• _Work to complete_
Look through the data below and show every line that includes "weeks".

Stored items

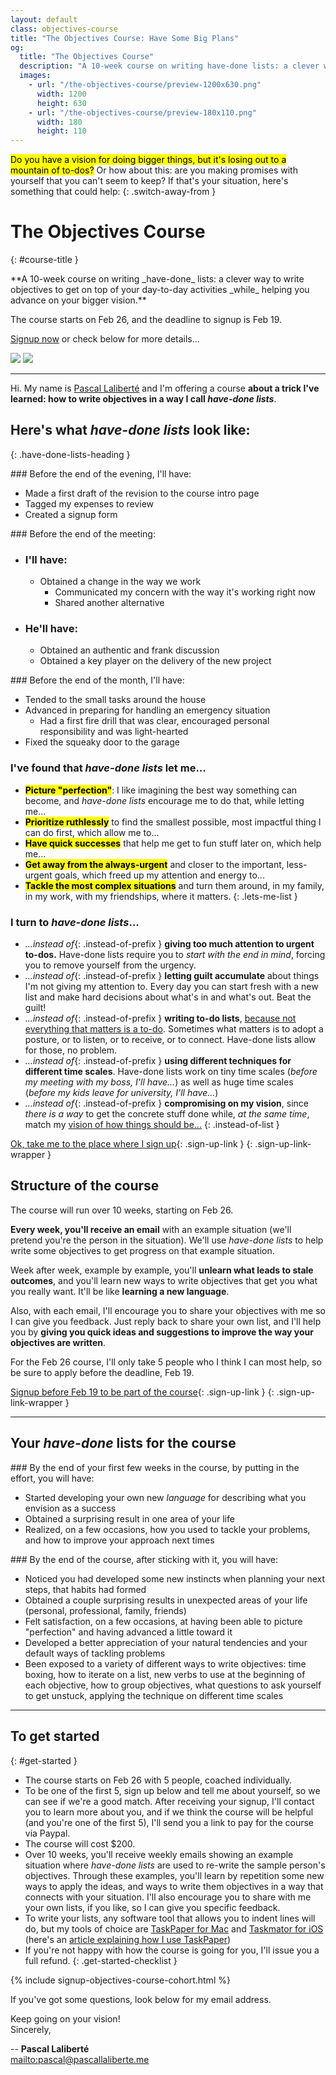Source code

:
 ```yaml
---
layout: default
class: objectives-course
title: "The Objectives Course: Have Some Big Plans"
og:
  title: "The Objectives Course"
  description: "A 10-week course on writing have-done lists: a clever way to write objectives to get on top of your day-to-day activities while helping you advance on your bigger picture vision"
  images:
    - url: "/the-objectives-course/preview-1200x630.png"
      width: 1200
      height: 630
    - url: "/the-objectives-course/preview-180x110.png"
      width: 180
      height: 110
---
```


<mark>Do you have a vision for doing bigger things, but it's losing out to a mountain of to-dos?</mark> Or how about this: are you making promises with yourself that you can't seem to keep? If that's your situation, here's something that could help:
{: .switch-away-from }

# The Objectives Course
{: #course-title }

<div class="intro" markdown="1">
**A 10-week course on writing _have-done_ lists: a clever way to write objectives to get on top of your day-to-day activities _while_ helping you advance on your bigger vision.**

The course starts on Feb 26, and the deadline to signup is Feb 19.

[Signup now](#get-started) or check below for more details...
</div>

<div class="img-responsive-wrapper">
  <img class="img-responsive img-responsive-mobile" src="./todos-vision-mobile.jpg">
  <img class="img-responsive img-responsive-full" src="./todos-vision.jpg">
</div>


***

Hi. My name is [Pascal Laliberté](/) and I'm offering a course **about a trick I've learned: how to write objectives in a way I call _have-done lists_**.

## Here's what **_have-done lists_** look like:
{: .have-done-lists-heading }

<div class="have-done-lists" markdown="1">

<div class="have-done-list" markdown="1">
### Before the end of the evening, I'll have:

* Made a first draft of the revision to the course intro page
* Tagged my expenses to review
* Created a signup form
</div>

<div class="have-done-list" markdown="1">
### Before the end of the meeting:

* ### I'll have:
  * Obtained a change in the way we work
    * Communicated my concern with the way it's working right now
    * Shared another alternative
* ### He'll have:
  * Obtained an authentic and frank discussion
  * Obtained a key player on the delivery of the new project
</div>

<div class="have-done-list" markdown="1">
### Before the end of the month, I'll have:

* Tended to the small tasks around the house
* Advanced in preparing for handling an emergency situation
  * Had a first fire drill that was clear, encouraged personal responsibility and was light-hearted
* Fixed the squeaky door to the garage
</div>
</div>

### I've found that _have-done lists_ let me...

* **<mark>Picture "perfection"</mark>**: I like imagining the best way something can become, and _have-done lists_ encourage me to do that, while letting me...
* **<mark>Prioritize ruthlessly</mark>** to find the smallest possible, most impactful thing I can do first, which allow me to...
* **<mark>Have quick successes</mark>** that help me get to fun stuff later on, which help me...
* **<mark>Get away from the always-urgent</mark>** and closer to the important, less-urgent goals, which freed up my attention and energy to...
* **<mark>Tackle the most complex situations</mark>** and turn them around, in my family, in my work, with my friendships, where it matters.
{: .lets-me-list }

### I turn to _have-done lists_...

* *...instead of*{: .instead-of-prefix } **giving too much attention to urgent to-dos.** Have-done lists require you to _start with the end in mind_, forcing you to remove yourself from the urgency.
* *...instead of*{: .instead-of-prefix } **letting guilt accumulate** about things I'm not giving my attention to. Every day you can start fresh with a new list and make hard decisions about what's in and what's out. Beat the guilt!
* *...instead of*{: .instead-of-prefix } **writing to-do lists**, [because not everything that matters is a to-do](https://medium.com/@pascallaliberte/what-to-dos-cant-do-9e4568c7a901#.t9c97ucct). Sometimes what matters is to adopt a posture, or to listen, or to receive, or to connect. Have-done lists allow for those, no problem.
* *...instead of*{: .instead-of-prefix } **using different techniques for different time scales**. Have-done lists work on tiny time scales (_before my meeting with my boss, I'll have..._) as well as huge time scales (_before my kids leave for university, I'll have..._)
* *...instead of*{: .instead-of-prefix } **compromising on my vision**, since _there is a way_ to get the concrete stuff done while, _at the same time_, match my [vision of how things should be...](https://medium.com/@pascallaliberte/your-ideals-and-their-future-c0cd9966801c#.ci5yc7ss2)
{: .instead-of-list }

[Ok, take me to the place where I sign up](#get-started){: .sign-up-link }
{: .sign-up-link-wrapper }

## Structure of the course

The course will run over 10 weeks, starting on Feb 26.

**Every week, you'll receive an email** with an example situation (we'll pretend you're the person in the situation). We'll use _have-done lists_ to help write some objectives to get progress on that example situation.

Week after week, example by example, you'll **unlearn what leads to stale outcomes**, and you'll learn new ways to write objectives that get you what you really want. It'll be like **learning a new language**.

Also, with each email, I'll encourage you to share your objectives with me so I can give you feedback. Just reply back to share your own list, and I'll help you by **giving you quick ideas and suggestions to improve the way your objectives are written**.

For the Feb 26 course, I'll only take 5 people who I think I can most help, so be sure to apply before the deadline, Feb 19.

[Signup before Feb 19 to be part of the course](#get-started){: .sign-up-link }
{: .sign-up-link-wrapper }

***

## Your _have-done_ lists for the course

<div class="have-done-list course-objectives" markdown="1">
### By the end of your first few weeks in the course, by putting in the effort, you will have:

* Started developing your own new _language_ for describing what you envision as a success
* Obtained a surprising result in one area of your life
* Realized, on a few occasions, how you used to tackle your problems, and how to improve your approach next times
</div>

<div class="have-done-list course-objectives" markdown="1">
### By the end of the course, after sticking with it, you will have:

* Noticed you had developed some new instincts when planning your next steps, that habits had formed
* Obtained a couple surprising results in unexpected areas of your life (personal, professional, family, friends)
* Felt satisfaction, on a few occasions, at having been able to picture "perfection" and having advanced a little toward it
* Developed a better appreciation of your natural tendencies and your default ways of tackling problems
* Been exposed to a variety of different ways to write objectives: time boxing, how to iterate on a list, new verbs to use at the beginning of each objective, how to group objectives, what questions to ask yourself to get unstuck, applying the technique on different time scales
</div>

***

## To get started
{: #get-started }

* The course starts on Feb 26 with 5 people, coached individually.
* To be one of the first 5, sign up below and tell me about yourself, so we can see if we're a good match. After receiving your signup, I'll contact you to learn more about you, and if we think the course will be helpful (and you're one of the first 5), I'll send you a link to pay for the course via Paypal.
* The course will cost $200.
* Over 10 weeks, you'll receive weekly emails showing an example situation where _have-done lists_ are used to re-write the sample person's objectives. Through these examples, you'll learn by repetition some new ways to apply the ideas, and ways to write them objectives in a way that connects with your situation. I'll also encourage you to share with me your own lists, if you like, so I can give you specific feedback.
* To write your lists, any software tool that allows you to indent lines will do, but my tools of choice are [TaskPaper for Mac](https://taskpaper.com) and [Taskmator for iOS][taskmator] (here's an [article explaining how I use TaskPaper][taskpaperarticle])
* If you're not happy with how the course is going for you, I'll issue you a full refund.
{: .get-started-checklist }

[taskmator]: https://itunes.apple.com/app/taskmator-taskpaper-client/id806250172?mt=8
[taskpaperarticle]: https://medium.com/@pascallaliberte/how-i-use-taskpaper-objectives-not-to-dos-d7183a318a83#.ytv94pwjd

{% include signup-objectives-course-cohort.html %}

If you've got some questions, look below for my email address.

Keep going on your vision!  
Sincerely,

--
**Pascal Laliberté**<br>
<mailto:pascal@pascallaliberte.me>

* * *

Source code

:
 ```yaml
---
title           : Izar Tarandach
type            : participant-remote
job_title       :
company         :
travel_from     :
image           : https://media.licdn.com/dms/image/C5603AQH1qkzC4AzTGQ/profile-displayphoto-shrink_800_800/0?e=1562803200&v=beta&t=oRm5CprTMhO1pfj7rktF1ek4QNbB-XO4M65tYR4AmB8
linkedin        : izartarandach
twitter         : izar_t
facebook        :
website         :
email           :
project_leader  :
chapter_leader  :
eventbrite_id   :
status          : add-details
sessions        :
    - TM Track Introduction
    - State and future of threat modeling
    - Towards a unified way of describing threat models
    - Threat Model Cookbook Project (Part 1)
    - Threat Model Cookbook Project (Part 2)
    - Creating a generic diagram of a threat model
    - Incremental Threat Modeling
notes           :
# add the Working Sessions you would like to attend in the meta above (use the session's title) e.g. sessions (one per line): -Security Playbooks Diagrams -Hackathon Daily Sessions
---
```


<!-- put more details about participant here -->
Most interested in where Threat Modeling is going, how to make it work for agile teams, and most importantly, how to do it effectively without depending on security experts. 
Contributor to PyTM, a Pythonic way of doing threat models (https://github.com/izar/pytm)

---

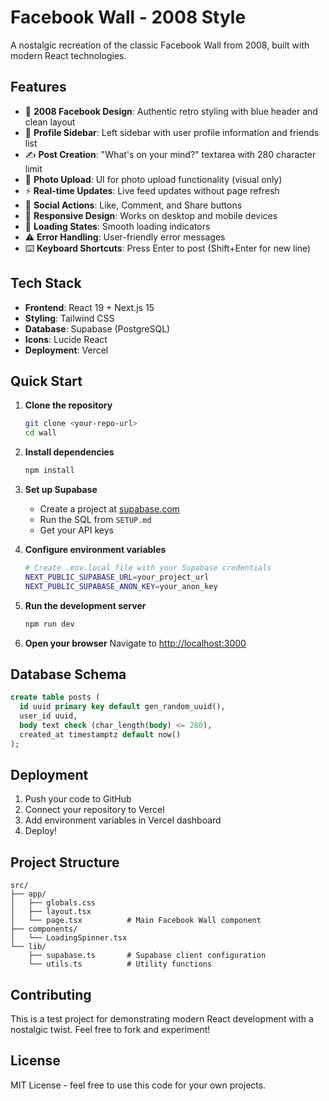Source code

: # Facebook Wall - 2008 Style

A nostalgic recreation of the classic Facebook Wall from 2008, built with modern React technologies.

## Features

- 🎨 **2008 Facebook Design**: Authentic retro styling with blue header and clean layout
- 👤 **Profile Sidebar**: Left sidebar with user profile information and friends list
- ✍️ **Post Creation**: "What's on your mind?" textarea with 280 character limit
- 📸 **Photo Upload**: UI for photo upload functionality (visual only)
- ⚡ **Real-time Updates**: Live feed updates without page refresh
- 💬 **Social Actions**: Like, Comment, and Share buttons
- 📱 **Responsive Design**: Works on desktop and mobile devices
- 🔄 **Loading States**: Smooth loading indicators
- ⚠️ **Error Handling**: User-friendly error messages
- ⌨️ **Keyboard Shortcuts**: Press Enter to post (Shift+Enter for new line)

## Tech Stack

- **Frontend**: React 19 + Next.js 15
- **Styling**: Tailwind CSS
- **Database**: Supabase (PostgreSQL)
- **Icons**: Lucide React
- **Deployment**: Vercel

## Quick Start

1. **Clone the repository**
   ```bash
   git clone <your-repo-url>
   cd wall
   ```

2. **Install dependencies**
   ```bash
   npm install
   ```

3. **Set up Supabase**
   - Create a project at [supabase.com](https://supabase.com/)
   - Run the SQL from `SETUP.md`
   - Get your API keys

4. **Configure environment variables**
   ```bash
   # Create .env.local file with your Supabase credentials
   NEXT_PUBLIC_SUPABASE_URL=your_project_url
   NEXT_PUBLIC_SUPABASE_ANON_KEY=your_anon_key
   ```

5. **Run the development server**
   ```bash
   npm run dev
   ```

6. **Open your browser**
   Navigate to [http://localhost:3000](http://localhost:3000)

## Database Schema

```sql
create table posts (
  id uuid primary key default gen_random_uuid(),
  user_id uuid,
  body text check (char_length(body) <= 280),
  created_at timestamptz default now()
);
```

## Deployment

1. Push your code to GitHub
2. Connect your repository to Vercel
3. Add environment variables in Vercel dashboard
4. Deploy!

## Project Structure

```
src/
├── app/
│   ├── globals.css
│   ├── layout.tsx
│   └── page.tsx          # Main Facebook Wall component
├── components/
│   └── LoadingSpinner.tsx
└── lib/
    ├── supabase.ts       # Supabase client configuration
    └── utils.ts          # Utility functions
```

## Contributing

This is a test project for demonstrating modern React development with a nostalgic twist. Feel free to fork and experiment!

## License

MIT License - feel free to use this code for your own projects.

• _Output of the task_
The course will run over 10 weeks, starting on Feb 26.
### By the end of your first few weeks in the course, by putting in the effort, you will have:
* Over 10 weeks, you'll receive weekly emails showing an example situation where _have-done lists_ are used to re-write the sample person's objectives. Through these examples, you'll learn by repetition some new ways to apply the ideas, and ways to write them objectives in a way that connects with your situation. I'll also encourage you to share with me your own lists, if you like, so I can give you specific feedback.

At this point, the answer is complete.